DESCRIPTION OF THE TASK — Pictures aside, output each record exactly.

THE DATA —

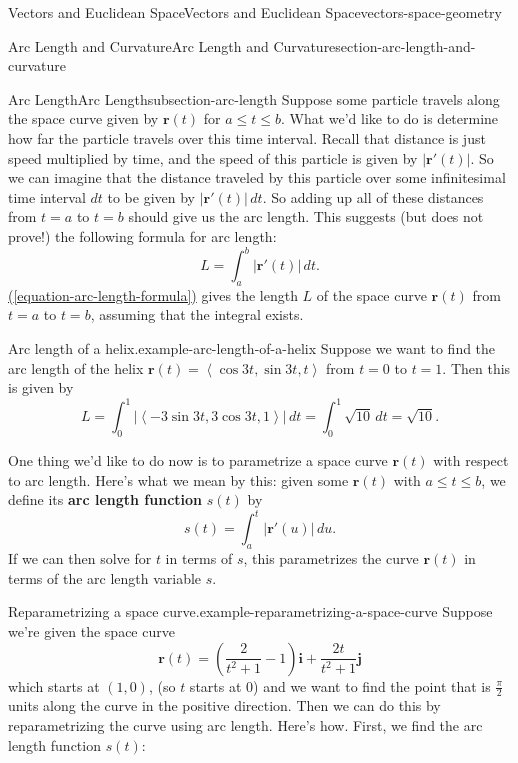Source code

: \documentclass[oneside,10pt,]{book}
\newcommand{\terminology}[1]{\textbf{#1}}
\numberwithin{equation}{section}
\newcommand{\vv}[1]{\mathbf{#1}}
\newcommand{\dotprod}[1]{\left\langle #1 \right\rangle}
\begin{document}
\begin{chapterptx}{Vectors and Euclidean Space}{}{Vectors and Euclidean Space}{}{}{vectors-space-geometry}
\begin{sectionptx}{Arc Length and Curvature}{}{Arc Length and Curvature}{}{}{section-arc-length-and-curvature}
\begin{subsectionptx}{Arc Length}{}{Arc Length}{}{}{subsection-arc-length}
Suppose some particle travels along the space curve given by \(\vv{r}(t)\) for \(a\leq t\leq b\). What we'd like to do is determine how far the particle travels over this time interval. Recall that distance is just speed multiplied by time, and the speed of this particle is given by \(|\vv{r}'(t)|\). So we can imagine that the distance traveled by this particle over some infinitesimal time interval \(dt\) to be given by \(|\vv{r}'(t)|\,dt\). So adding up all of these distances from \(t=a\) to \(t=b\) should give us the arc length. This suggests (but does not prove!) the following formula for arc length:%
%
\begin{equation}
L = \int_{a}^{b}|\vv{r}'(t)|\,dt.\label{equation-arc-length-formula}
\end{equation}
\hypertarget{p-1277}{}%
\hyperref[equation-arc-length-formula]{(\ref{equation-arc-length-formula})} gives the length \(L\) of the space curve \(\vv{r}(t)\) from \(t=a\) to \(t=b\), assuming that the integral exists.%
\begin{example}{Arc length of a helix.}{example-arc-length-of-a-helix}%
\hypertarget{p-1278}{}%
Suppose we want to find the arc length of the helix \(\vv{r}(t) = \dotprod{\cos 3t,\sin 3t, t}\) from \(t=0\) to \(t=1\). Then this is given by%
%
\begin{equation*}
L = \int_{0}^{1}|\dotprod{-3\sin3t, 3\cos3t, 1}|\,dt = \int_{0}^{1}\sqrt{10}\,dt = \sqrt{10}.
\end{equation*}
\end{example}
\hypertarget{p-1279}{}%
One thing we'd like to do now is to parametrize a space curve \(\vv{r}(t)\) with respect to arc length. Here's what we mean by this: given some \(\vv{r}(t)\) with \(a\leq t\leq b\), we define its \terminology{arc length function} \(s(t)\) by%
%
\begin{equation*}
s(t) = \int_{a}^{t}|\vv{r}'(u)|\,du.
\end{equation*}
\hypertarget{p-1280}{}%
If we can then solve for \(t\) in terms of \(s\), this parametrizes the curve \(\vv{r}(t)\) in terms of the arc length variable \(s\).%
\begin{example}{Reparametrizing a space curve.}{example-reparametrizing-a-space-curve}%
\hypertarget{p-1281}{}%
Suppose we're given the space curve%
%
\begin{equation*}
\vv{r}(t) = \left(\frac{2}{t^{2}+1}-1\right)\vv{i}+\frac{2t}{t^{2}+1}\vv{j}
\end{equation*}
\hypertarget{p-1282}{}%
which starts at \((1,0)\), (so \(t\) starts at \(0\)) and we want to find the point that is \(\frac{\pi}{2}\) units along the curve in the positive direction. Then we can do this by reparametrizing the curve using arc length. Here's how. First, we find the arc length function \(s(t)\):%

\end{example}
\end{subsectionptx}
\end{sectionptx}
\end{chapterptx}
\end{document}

PROBLEM SOLUTION —
Source code

: \documentclass[oneside,10pt,]{book}
\newcommand{\terminology}[1]{\textbf{#1}}
\numberwithin{equation}{section}
\newcommand{\vv}[1]{\mathbf{#1}}
\newcommand{\dotprod}[1]{\left\langle #1 \right\rangle}
\begin{document}
\begin{chapterptx}{Vectors and Euclidean Space}{}{Vectors and Euclidean Space}{}{}{vectors-space-geometry}
\begin{sectionptx}{Arc Length and Curvature}{}{Arc Length and Curvature}{}{}{section-arc-length-and-curvature}
\begin{subsectionptx}{Arc Length}{}{Arc Length}{}{}{subsection-arc-length}
Suppose some particle travels along the space curve given by \(\vv{r}(t)\) for \(a\leq t\leq b\). What we'd like to do is determine how far the particle travels over this time interval. Recall that distance is just speed multiplied by time, and the speed of this particle is given by \(|\vv{r}'(t)|\). So we can imagine that the distance traveled by this particle over some infinitesimal time interval \(dt\) to be given by \(|\vv{r}'(t)|\,dt\). So adding up all of these distances from \(t=a\) to \(t=b\) should give us the arc length. This suggests (but does not prove!) the following formula for arc length:%
%
\begin{equation}
L = \int_{a}^{b}|\vv{r}'(t)|\,dt.\label{equation-arc-length-formula}
\end{equation}
\hypertarget{p-1277}{}%
\hyperref[equation-arc-length-formula]{(\ref{equation-arc-length-formula})} gives the length \(L\) of the space curve \(\vv{r}(t)\) from \(t=a\) to \(t=b\), assuming that the integral exists.%
\begin{example}{Arc length of a helix.}{example-arc-length-of-a-helix}%
\hypertarget{p-1278}{}%
Suppose we want to find the arc length of the helix \(\vv{r}(t) = \dotprod{\cos 3t,\sin 3t, t}\) from \(t=0\) to \(t=1\). Then this is given by%
%
\begin{equation*}
L = \int_{0}^{1}|\dotprod{-3\sin3t, 3\cos3t, 1}|\,dt = \int_{0}^{1}\sqrt{10}\,dt = \sqrt{10}.
\end{equation*}
\end{example}
\hypertarget{p-1279}{}%
One thing we'd like to do now is to parametrize a space curve \(\vv{r}(t)\) with respect to arc length. Here's what we mean by this: given some \(\vv{r}(t)\) with \(a\leq t\leq b\), we define its \terminology{arc length function} \(s(t)\) by%
%
\begin{equation*}
s(t) = \int_{a}^{t}|\vv{r}'(u)|\,du.
\end{equation*}
\hypertarget{p-1280}{}%
If we can then solve for \(t\) in terms of \(s\), this parametrizes the curve \(\vv{r}(t)\) in terms of the arc length variable \(s\).%
\begin{example}{Reparametrizing a space curve.}{example-reparametrizing-a-space-curve}%
\hypertarget{p-1281}{}%
Suppose we're given the space curve%
%
\begin{equation*}
\vv{r}(t) = \left(\frac{2}{t^{2}+1}-1\right)\vv{i}+\frac{2t}{t^{2}+1}\vv{j}
\end{equation*}
\hypertarget{p-1282}{}%
which starts at \((1,0)\), (so \(t\) starts at \(0\)) and we want to find the point that is \(\frac{\pi}{2}\) units along the curve in the positive direction. Then we can do this by reparametrizing the curve using arc length. Here's how. First, we find the arc length function \(s(t)\):%

\end{example}
\end{subsectionptx}
\end{sectionptx}
\end{chapterptx}
\end{document}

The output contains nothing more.